- THE TASK:
A verbatim copy of the records below, pictures omitted, is the task.
- - - - -
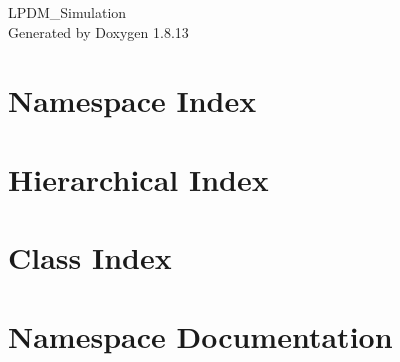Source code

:\documentclass[twoside]{book}
\newcommand{\+}{\discretionary{\mbox{\scriptsize$\hookleftarrow$}}{}{}}
\newcommand{\clearemptydoublepage}{%
  \newpage{\pagestyle{empty}\cleardoublepage}%
}
\begin{document}
\hypersetup{pageanchor=false,
             bookmarksnumbered=true,
             pdfencoding=unicode
            }
\begin{titlepage}
\vspace*{7cm}
\begin{center}%
{\Large L\+P\+D\+M\+\_\+\+Simulation }\\
\vspace*{1cm}
{\large Generated by Doxygen 1.8.13}\\
\end{center}
\end{titlepage}
\clearemptydoublepage
{}
\tableofcontents
\clearemptydoublepage
{}
\hypersetup{pageanchor=true}

\chapter{Namespace Index}

\chapter{Hierarchical Index}

\chapter{Class Index}

\chapter{Namespace Documentation}


\end{document}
- - - - -
- ANSWER:
Source code

:\documentclass[twoside]{book}
\newcommand{\+}{\discretionary{\mbox{\scriptsize$\hookleftarrow$}}{}{}}
\newcommand{\clearemptydoublepage}{%
  \newpage{\pagestyle{empty}\cleardoublepage}%
}
\begin{document}
\hypersetup{pageanchor=false,
             bookmarksnumbered=true,
             pdfencoding=unicode
            }
\begin{titlepage}
\vspace*{7cm}
\begin{center}%
{\Large L\+P\+D\+M\+\_\+\+Simulation }\\
\vspace*{1cm}
{\large Generated by Doxygen 1.8.13}\\
\end{center}
\end{titlepage}
\clearemptydoublepage
{}
\tableofcontents
\clearemptydoublepage
{}
\hypersetup{pageanchor=true}

\chapter{Namespace Index}

\chapter{Hierarchical Index}

\chapter{Class Index}

\chapter{Namespace Documentation}


\end{document}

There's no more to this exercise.